INSTRUCTIONS FOR THE TASK: Look below for the line that contains "A GraphQL-powered backend", then copy it and each following line exactly, through and including the line that contains "Saves user-generated compositions".

DATA EXTRACTS:
——————————

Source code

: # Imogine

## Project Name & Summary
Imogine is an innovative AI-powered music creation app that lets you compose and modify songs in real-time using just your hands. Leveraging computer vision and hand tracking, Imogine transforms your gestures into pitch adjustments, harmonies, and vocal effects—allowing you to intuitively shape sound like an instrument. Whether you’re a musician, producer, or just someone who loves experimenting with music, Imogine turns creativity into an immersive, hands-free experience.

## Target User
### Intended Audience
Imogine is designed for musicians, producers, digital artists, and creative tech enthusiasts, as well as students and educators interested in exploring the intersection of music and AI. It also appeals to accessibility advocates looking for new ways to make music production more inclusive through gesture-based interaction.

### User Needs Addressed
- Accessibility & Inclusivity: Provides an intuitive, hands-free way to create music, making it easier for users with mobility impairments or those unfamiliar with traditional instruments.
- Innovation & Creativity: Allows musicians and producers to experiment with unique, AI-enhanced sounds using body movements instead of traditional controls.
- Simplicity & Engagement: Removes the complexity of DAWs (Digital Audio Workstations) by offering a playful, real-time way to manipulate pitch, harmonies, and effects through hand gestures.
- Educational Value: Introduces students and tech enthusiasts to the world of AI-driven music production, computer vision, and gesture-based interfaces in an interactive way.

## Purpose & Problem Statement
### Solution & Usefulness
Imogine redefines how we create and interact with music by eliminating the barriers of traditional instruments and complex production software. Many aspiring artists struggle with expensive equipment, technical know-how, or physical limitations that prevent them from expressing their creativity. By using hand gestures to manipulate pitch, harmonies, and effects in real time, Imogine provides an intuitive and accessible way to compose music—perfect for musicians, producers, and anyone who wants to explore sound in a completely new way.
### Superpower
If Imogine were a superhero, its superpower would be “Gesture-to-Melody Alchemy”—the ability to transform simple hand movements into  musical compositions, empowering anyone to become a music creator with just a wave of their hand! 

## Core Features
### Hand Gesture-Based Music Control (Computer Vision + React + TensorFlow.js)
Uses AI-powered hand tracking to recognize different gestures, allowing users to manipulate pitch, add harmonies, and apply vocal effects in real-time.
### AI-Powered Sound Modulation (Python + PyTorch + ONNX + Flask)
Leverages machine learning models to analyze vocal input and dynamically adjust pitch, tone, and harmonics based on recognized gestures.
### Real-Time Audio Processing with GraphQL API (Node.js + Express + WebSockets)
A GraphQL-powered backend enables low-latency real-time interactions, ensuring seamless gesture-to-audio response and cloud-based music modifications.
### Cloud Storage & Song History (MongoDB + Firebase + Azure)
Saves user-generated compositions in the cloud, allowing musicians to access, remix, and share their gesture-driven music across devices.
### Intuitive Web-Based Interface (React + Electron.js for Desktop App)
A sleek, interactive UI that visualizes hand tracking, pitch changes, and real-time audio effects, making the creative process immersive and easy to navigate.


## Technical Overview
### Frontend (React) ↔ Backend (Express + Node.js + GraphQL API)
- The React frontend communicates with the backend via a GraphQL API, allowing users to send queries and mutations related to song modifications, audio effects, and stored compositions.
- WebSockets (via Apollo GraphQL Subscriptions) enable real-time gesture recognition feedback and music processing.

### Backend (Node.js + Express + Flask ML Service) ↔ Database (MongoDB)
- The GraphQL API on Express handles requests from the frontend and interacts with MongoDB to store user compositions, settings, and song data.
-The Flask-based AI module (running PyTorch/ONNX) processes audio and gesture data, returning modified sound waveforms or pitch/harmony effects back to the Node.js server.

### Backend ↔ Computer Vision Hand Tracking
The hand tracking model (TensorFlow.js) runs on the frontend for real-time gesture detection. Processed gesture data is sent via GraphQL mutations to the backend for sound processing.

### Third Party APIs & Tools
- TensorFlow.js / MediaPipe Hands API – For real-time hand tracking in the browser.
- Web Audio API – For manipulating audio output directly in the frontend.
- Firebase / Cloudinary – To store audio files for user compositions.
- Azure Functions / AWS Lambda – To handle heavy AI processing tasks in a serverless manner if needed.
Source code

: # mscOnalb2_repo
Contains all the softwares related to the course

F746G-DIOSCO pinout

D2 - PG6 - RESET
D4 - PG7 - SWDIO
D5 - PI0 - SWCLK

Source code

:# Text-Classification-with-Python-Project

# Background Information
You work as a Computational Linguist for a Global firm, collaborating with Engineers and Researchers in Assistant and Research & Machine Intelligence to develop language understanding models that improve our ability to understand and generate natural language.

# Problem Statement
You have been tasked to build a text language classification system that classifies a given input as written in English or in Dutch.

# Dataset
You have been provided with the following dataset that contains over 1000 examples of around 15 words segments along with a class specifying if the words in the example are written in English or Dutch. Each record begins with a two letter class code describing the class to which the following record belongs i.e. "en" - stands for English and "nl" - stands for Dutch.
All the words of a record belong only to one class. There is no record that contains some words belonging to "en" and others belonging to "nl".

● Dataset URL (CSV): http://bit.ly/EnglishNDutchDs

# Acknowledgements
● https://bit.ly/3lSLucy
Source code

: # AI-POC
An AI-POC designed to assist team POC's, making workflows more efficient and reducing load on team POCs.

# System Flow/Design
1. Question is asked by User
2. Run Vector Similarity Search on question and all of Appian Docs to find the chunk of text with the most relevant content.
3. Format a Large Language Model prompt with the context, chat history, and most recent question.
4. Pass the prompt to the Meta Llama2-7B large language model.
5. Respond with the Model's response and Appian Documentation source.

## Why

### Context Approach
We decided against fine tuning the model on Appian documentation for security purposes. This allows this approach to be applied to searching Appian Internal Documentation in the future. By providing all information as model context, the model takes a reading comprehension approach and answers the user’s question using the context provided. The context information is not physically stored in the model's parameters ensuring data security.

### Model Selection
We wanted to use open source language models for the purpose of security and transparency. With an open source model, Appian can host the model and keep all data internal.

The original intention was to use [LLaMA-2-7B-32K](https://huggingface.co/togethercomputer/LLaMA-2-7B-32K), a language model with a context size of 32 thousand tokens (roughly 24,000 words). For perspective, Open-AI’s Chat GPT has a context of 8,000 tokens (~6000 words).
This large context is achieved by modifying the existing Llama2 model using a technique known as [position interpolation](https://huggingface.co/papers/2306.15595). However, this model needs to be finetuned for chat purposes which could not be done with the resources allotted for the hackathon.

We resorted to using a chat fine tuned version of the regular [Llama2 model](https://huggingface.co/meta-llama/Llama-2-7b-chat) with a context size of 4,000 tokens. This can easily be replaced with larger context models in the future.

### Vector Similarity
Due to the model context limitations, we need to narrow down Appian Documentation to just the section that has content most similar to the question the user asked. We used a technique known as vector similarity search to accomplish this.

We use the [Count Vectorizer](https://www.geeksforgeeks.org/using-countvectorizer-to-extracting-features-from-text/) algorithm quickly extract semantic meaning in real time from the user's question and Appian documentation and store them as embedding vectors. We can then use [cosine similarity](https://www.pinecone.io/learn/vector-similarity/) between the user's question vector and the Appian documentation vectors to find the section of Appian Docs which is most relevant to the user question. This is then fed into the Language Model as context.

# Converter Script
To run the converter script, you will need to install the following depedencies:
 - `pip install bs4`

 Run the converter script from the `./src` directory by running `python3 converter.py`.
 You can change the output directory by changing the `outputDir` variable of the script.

——————————

OUTPUT BELOW:
A GraphQL-powered backend enables low-latency real-time interactions, ensuring seamless gesture-to-audio response and cloud-based music modifications.
### Cloud Storage & Song History (MongoDB + Firebase + Azure)
Saves user-generated compositions in the cloud, allowing musicians to access, remix, and share their gesture-driven music across devices.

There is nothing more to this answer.